RefAlign: Representation Alignment for Reference-to-Video Generation

Reference-to-video (R2V) generation is a controllable video synthesis paradigm that constrains the generation process using both text prompts and reference images, enabling applications such as personalized advertising and virtual try-on. In practice, existing R2V methods typically introduce additional high-level semantic or cross-modal features alongside the VAE latent representation of the reference image and jointly feed them into the diffusion Transformer (DiT). These auxiliary representations provide semantic guidance and act as implicit alignment signals, which can partially alleviate pixel-level information leakage in the VAE latent space. However, they may still struggle to address copy--paste artifacts and multi-subject confusion caused by modality mismatch across heterogeneous encoder features. In this paper, we propose RefAlign, a representation alignment framework that explicitly aligns DiT reference-branch features to the semantic space of a visual foundation model (VFM). The core of RefAlign is a reference alignment loss that pulls the reference features and VFM features of the same subject closer to improve identity consistency, while pushing apart the corresponding features of different subjects to enhance semantic discriminability. This simple yet effective strategy is applied only during training, incurring no inference-time overhead, and achieves a better balance between text controllability and reference fidelity. Extensive experiments on the OpenS2V-Eval benchmark demonstrate that RefAlign outperforms current state-of-the-art methods in TotalScore, validating the effectiveness of explicit reference alignment for R2V tasks.
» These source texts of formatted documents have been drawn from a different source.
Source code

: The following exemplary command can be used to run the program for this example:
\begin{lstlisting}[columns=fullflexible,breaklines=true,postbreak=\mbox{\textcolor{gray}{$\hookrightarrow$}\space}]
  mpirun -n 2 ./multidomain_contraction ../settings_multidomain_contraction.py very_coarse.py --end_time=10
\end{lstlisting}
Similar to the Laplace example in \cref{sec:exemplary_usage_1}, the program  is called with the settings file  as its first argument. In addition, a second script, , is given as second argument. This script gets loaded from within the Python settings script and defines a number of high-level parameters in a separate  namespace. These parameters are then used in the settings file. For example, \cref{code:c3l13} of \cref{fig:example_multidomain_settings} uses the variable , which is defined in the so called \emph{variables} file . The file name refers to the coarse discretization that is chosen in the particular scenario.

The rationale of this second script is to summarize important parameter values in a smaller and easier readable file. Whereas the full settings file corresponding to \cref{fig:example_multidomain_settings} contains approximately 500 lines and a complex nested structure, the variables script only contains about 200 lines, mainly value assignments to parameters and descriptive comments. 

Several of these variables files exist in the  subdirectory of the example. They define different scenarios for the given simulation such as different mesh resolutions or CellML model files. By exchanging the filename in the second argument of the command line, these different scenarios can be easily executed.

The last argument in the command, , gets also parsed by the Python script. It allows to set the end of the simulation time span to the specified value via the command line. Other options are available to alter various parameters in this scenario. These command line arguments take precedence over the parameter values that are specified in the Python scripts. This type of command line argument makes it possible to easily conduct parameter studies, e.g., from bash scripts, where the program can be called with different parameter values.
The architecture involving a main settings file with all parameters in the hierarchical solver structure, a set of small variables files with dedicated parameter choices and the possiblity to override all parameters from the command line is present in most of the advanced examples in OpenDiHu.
翻译：参考到视频生成是一种可控的视频合成范式，它利用文本提示和参考图像共同约束生成过程，从而支持个性化广告和虚拟试穿等应用。在实践中，现有的参考到视频方法通常会在参考图像的VAE潜空间表示基础上引入额外的高层语义或跨模态特征，并将其共同输入扩散Transformer。这些辅助表示提供语义指导并作为隐式对齐信号，能够部分缓解VAE潜空间中的像素级信息泄露问题。然而，它们仍可能难以应对由于异质编码器特征间的模态不匹配所导致的复制粘贴伪影和多主体混淆。本文提出RefAlign，一种表示对齐框架，它将扩散Transformer参考分支特征显式对齐到视觉基础模型的语义空间。RefAlign的核心是一个参考对齐损失，它拉近同一主体的参考特征与视觉基础模型特征以提高身份一致性，同时推开不同主体的对应特征以增强语义区分性。这一简单而有效的策略仅在训练阶段应用，不增加推理开销，并在文本可控性与参考保真度之间实现了更好的平衡。在OpenS2V-Eval基准上的大量实验表明，RefAlign在总分指标上优于当前最先进方法，验证了显式参考对齐对于参考到视频任务的有效性。